--- Data supplied ---

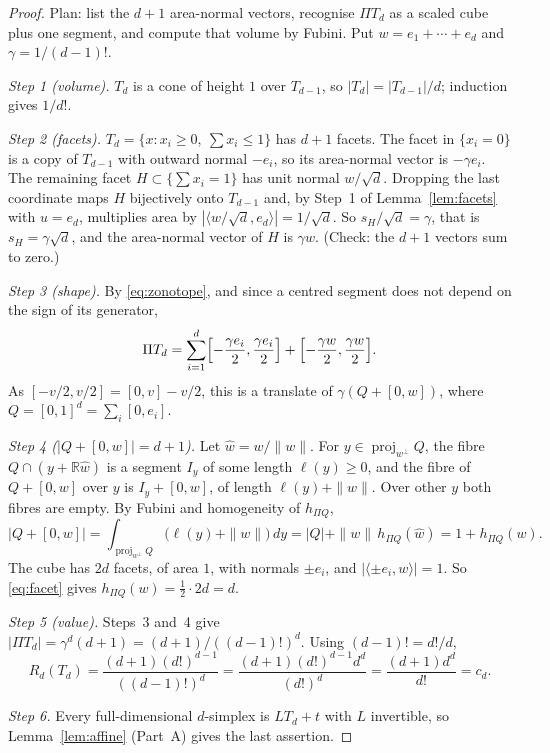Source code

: \documentclass[11pt]{article}
\newcommand{\R}{\mathbb R}
\DeclareMathOperator{\proj}{proj}
\begin{document}
\begin{proof}
Plan: list the \(d+1\) area-normal vectors, recognise \(\Pi T_d\) as a scaled cube plus one segment, and compute that volume by Fubini. Put \(w=e_1+\cdots+e_d\) and \(\gamma=1/(d-1)!\).

\emph{Step 1 (volume).} \(T_d\) is a cone of height \(1\) over \(T_{d-1}\), so \(|T_d|=|T_{d-1}|/d\); induction gives \(1/d!\).

\emph{Step 2 (facets).} \(T_d=\{x:x_i\ge0,\ \sum x_i\le1\}\) has \(d+1\) facets. The facet in \(\{x_i=0\}\) is a copy of \(T_{d-1}\) with outward normal \(-e_i\), so its area-normal vector is \(-\gamma e_i\). The remaining facet \(H\subset\{\sum x_i=1\}\) has unit normal \(w/\sqrt d\). Dropping the last coordinate maps \(H\) bijectively onto \(T_{d-1}\) and, by Step~1 of Lemma~\ref{lem:facets} with \(u=e_d\), multiplies area by \(|\langle w/\sqrt d,e_d\rangle|=1/\sqrt d\). So \(s_H/\sqrt d=\gamma\), that is \(s_H=\gamma\sqrt d\), and the area-normal vector of \(H\) is \(\gamma w\). (Check: the \(d+1\) vectors sum to zero.)

\emph{Step 3 (shape).} By \eqref{eq:zonotope}, and since a centred segment does not depend on the sign of its generator,
\[
 \Pi T_d=\sum_{i=1}^d\Bigl[-\frac{\gamma e_i}2,\frac{\gamma e_i}2\Bigr]+\Bigl[-\frac{\gamma w}2,\frac{\gamma w}2\Bigr].
\]
As \([-v/2,v/2]=[0,v]-v/2\), this is a translate of \(\gamma(Q+[0,w])\), where \(Q=[0,1]^d=\sum_i[0,e_i]\).

\emph{Step 4 (\(|Q+[0,w]|=d+1\)).} Let \(\hat w=w/\|w\|\). For \(y\in\proj_{w^\perp}Q\), the fibre \(Q\cap(y+\R\hat w)\) is a segment \(I_y\) of some length \(\ell(y)\ge0\), and the fibre of \(Q+[0,w]\) over \(y\) is \(I_y+[0,w]\), of length \(\ell(y)+\|w\|\). Over other \(y\) both fibres are empty. By Fubini and homogeneity of \(h_{\Pi Q}\),
\[
 |Q+[0,w]|=\int_{\proj_{w^\perp}Q}\bigl(\ell(y)+\|w\|\bigr)\,dy
 =|Q|+\|w\|\,h_{\Pi Q}(\hat w)=1+h_{\Pi Q}(w).
\]
The cube has \(2d\) facets, of area \(1\), with normals \(\pm e_i\), and \(|\langle\pm e_i,w\rangle|=1\). So \eqref{eq:facet} gives \(h_{\Pi Q}(w)=\tfrac12\cdot2d=d\).

\emph{Step 5 (value).} Steps~3 and~4 give \(|\Pi T_d|=\gamma^d(d+1)=(d+1)/((d-1)!)^d\). Using \((d-1)!=d!/d\),
\[
 R_d(T_d)=\frac{(d+1)(d!)^{d-1}}{((d-1)!)^d}
 =\frac{(d+1)(d!)^{d-1}d^d}{(d!)^d}=\frac{(d+1)d^d}{d!}=c_d.
\]

\emph{Step 6.} Every full-dimensional \(d\)-simplex is \(LT_d+t\) with \(L\) invertible, so Lemma~\ref{lem:affine} (Part~A) gives the last assertion.
\end{proof}
\end{document}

---

__Goal of the exercise__. Reproduce every line of the material precisely, omitting its pictures.

__Answer for this exercise__.
Source code

: \documentclass[11pt]{article}
\newcommand{\R}{\mathbb R}
\DeclareMathOperator{\proj}{proj}
\begin{document}
\begin{proof}
Plan: list the \(d+1\) area-normal vectors, recognise \(\Pi T_d\) as a scaled cube plus one segment, and compute that volume by Fubini. Put \(w=e_1+\cdots+e_d\) and \(\gamma=1/(d-1)!\).

\emph{Step 1 (volume).} \(T_d\) is a cone of height \(1\) over \(T_{d-1}\), so \(|T_d|=|T_{d-1}|/d\); induction gives \(1/d!\).

\emph{Step 2 (facets).} \(T_d=\{x:x_i\ge0,\ \sum x_i\le1\}\) has \(d+1\) facets. The facet in \(\{x_i=0\}\) is a copy of \(T_{d-1}\) with outward normal \(-e_i\), so its area-normal vector is \(-\gamma e_i\). The remaining facet \(H\subset\{\sum x_i=1\}\) has unit normal \(w/\sqrt d\). Dropping the last coordinate maps \(H\) bijectively onto \(T_{d-1}\) and, by Step~1 of Lemma~\ref{lem:facets} with \(u=e_d\), multiplies area by \(|\langle w/\sqrt d,e_d\rangle|=1/\sqrt d\). So \(s_H/\sqrt d=\gamma\), that is \(s_H=\gamma\sqrt d\), and the area-normal vector of \(H\) is \(\gamma w\). (Check: the \(d+1\) vectors sum to zero.)

\emph{Step 3 (shape).} By \eqref{eq:zonotope}, and since a centred segment does not depend on the sign of its generator,
\[
 \Pi T_d=\sum_{i=1}^d\Bigl[-\frac{\gamma e_i}2,\frac{\gamma e_i}2\Bigr]+\Bigl[-\frac{\gamma w}2,\frac{\gamma w}2\Bigr].
\]
As \([-v/2,v/2]=[0,v]-v/2\), this is a translate of \(\gamma(Q+[0,w])\), where \(Q=[0,1]^d=\sum_i[0,e_i]\).

\emph{Step 4 (\(|Q+[0,w]|=d+1\)).} Let \(\hat w=w/\|w\|\). For \(y\in\proj_{w^\perp}Q\), the fibre \(Q\cap(y+\R\hat w)\) is a segment \(I_y\) of some length \(\ell(y)\ge0\), and the fibre of \(Q+[0,w]\) over \(y\) is \(I_y+[0,w]\), of length \(\ell(y)+\|w\|\). Over other \(y\) both fibres are empty. By Fubini and homogeneity of \(h_{\Pi Q}\),
\[
 |Q+[0,w]|=\int_{\proj_{w^\perp}Q}\bigl(\ell(y)+\|w\|\bigr)\,dy
 =|Q|+\|w\|\,h_{\Pi Q}(\hat w)=1+h_{\Pi Q}(w).
\]
The cube has \(2d\) facets, of area \(1\), with normals \(\pm e_i\), and \(|\langle\pm e_i,w\rangle|=1\). So \eqref{eq:facet} gives \(h_{\Pi Q}(w)=\tfrac12\cdot2d=d\).

\emph{Step 5 (value).} Steps~3 and~4 give \(|\Pi T_d|=\gamma^d(d+1)=(d+1)/((d-1)!)^d\). Using \((d-1)!=d!/d\),
\[
 R_d(T_d)=\frac{(d+1)(d!)^{d-1}}{((d-1)!)^d}
 =\frac{(d+1)(d!)^{d-1}d^d}{(d!)^d}=\frac{(d+1)d^d}{d!}=c_d.
\]

\emph{Step 6.} Every full-dimensional \(d\)-simplex is \(LT_d+t\) with \(L\) invertible, so Lemma~\ref{lem:affine} (Part~A) gives the last assertion.
\end{proof}
\end{document}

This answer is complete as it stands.